Description
In 2017, I stood beneath one of the most awe-inspiring ceilings in the world: the ribbed vaults of Notre-Dame de Paris.
It was my first visit to the cathedral, and like millions before me, I walked in expecting grandeur. But nothing quite prepares you for the stillness, the cool stone air, or the way light filters through centuries-old stained glass and dances across the ceiling like something alive.
As a photographer traveling from Australia, I’d seen hundreds of churches, cathedrals, and basilicas. But Notre-Dame was different. The space wasn’t just historic. The building was sacred, majestic, and full of quiet intensity. I looked up, and the ceiling quite literally took my breath away. The soaring arches, the perfect symmetry, the sense that this place had watched over Paris for more than 850 years. The structure demanded to be captured.
Tripod not allowed, I leaned against a column, braced my camera, and waited for the moment when the crowds thinned, and the ambient light softened. I took several shots, but one image stood out. The ceiling glowing faintly gold, its ribs arching like hands in prayer, smoke-like shadows stretching toward heaven.
At the time, I didn’t know what that photo would come to mean.
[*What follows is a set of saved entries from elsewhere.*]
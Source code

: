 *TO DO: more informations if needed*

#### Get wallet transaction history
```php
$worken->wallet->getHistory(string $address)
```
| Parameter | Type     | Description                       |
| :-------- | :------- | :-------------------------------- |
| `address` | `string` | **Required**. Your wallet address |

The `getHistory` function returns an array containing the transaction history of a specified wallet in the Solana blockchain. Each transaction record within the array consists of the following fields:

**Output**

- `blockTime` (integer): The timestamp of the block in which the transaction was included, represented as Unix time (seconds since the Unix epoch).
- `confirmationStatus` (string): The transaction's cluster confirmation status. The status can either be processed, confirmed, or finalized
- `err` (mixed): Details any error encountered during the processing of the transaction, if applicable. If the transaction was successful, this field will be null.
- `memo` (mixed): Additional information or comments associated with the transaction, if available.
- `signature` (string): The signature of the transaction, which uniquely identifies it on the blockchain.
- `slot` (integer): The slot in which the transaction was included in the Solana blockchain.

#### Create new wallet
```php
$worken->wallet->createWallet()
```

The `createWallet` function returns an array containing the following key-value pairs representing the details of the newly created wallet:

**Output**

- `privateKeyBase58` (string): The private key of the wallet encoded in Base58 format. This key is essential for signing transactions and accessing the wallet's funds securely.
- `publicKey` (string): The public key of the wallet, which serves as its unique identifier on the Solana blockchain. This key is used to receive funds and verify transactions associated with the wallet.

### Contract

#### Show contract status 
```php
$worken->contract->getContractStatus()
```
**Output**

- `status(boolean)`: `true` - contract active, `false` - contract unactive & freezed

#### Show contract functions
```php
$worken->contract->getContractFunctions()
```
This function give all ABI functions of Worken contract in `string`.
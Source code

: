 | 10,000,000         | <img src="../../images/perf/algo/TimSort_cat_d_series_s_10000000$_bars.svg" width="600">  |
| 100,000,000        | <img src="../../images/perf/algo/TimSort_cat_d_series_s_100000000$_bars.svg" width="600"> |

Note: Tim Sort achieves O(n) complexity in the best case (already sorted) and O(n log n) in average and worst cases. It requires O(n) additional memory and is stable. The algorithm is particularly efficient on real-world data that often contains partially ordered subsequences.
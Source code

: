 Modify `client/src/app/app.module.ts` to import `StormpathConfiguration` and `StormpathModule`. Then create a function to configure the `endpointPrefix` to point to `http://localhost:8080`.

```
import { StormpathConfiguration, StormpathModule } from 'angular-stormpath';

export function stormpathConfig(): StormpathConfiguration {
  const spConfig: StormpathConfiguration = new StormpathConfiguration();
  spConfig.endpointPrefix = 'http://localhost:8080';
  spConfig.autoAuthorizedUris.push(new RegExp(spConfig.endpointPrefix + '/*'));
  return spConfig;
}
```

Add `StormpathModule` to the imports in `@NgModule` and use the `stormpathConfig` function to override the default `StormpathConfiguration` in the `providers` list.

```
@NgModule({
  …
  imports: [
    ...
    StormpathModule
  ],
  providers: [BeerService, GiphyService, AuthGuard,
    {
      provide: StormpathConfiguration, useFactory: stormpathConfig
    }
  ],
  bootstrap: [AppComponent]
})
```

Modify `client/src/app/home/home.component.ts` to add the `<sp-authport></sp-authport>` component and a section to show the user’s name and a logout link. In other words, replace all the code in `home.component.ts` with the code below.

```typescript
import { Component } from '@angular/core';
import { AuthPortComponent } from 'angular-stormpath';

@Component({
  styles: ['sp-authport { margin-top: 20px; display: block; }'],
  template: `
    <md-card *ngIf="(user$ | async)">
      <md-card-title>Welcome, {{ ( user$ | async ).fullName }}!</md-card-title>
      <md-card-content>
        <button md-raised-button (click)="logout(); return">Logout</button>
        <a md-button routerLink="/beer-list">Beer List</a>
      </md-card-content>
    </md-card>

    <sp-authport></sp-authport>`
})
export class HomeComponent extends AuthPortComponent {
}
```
Two years later, in April 2019, the world watched in disbelief as flames tore through the cathedral. The spire collapsed. The roof was lost. Smoke billowed through Paris. The ceiling I had photographed, the one that had stood strong through revolutions and wars, was scarred by fire.
That image from 2017 became more than just a photo. The photograph became a memory of something the world could no longer see, a ceiling that stood unbroken for centuries and now survives only in fragments and frames.
Photographing Notre-Dame wasn’t just another stop on my journey. That moment became a moment of reverence I didn’t fully understand until it was gone.
Now, when I look at that photo, I don’t just see stone and symmetry. I see history, resilience, and a reminder of why we take the photo before the world changes.